The following table captures the QSFP temperature limits for all QSFP capable Alveo™ products - U2xx(U200, U250, U280), U50x (U50, U50C, U50LV) , U55x (U55N, U55C) and VCK5000 products.

Table: QSFP Temperature Limits

Sensor Name Warning Limit Critical Limit Fatal Limit
QSFP temperature [1]
Commercial Type 65°C 70°C 75°C
Industrial Type 80°C 85°C 90°C

Notes:

[1] QSFP temperature limits may vary based on the device OEM (manufacturer) and model. For thermal references, QSFP devices are broadly categorized as Commercial or Industrial type.

Wherever supported by the QSFP device, SC FW accesses the ‘Max case temperature’ via I2C read at register offset 190 as per the SFF-8636 2.10a specification and dynamically sets the device specific critical thermal limit. For QSFP devices that doesn’t support SFF-8636 spec, SC FW assigns the critical limit as 70°C for Commercial (when register offset 190 returns 0x00) or 85°C for Industrial (when register returns 0xFF).

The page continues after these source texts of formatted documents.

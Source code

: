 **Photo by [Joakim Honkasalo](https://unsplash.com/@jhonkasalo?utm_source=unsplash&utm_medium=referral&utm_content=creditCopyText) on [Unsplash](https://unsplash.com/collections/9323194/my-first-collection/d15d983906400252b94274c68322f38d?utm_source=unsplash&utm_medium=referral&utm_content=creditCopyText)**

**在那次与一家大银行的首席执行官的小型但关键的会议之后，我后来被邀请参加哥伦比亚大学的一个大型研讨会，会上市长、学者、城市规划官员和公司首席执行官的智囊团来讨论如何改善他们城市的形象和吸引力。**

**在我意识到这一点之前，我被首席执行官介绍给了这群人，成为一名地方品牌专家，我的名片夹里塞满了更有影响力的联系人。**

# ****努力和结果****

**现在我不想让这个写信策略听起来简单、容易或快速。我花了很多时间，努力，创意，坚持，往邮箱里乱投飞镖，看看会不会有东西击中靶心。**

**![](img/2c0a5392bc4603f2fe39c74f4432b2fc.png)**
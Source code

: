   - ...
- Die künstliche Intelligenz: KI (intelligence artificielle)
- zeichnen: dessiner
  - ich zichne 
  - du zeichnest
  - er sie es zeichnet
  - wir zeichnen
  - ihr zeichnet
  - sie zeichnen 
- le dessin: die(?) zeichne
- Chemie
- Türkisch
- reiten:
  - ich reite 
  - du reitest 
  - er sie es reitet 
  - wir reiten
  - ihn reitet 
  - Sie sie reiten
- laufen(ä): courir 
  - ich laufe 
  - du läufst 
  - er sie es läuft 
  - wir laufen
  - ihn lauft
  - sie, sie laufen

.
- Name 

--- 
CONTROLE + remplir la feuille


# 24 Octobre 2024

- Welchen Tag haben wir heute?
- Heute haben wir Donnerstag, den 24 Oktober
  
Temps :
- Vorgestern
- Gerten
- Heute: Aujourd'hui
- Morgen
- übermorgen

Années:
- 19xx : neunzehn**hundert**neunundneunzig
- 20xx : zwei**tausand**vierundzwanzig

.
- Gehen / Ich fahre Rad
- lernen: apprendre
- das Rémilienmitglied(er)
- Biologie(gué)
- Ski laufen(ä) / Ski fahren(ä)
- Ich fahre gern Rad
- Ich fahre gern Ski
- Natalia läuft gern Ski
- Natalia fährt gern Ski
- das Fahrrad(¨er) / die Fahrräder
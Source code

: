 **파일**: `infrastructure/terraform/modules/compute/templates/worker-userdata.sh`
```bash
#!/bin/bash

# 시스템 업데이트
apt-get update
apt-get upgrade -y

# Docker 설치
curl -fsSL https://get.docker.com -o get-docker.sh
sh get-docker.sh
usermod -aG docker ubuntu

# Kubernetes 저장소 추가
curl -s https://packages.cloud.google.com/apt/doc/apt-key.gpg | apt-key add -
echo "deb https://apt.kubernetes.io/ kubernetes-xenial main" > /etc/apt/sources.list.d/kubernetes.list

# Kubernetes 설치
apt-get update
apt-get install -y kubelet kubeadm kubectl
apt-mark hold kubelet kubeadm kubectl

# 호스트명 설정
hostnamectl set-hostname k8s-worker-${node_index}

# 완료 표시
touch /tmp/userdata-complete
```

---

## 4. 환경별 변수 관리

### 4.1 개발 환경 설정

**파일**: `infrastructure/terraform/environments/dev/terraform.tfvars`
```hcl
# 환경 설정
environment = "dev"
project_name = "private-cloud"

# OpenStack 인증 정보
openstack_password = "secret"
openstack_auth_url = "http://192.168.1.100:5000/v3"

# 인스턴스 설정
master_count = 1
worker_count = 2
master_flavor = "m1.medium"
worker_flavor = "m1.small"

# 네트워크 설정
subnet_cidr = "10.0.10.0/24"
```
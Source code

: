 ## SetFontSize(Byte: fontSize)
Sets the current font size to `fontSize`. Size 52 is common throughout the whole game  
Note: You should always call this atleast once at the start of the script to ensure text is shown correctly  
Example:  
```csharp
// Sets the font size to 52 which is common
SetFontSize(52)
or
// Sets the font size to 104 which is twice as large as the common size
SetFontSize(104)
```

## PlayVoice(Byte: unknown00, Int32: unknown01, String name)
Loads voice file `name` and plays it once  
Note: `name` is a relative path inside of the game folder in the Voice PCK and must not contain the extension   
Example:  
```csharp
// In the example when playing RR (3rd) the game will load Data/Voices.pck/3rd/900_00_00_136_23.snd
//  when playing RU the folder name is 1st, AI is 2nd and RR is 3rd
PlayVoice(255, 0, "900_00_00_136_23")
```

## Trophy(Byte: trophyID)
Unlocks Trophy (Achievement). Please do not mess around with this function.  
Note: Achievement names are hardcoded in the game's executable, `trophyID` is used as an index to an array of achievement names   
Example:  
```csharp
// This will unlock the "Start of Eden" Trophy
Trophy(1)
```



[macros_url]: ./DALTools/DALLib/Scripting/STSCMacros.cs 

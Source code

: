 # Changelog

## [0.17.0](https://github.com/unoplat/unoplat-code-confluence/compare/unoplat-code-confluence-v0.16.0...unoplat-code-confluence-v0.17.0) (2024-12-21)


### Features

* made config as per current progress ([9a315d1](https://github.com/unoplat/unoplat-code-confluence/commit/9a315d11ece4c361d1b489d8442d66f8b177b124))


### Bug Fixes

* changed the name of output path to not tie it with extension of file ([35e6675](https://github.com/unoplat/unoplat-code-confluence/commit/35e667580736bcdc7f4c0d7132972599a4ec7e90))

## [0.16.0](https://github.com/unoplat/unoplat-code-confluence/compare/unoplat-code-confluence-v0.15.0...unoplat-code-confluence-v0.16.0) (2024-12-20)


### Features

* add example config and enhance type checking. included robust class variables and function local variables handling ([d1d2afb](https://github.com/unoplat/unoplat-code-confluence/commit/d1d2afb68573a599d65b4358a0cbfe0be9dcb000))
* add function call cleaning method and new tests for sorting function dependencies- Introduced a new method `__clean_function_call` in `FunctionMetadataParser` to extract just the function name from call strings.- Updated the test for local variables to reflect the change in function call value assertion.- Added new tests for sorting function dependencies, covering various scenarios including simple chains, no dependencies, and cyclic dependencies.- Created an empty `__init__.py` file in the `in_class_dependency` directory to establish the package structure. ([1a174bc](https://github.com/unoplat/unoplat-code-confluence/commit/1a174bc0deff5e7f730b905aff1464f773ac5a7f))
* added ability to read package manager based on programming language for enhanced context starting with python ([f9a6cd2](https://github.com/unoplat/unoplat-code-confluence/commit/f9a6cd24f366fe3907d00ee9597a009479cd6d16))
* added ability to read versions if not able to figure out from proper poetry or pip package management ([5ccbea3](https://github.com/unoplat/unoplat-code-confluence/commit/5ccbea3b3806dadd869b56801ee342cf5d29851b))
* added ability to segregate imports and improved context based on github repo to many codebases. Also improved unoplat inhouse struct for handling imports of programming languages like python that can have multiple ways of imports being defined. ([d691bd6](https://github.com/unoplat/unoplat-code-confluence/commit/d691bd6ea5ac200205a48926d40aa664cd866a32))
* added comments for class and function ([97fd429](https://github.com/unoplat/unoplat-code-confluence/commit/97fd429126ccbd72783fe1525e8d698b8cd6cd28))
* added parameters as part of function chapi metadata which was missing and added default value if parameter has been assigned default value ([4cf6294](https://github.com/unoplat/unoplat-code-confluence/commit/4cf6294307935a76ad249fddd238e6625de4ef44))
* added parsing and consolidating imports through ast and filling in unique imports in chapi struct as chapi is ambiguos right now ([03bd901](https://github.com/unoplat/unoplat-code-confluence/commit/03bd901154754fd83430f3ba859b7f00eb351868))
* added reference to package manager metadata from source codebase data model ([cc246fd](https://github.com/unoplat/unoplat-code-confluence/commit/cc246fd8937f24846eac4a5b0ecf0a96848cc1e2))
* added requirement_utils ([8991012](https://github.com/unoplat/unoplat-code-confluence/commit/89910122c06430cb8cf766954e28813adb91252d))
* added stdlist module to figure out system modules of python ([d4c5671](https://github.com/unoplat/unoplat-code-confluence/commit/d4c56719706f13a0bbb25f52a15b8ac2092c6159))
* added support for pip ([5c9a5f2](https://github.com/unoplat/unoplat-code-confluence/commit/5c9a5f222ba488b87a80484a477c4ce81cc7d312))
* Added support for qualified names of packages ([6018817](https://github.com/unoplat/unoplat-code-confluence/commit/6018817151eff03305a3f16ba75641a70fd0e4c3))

  • Warning limit = (Max case temperature - 5)
  • Critical limit = Max case temperature
  • Fatal limit = (Max case temperature + 5)

For additional thermal information, refer to the data sheet specific to the Alveo™ product:

Table: FPGA/ACAP/ASIC and Board Thermal Limits

Sensor Name Warning Limit Critical Limit Fatal Limit
U200/U250
FPGA Device temperature 88°C 97°C 107°C
Board temperature [4] 100°C 110°C 125°C
U280
Logical FPGA temperature [2] 88°C 97°C 107°C
Board temperature [4] 100°C 110°C 125°C
U50, U50LV, U55N/C
Logical FPGA temperature [2] 88°C 97°C 107°C
Board temperature [4] 100°C 110°C 125°C
U50C
Logical FPGA temperature [2] 88°C 100°C 107°C
Board temperature [4] 100°C 110°C 125°C
U30 [3]

Max FPGA junction temperature

(Max of ZYNQ1 & ZYNQ2 FPGA)

90°C 95°C 100°C
Board temperature 75°C 80°C 85°C
V70
Max ACAP junction temperature 97°C 100°C 105°C
Board temperature [4] 105°C 110°C 150°C

[2] Logical device temperature is maximum of FPGA die temperature and the HBM temperature.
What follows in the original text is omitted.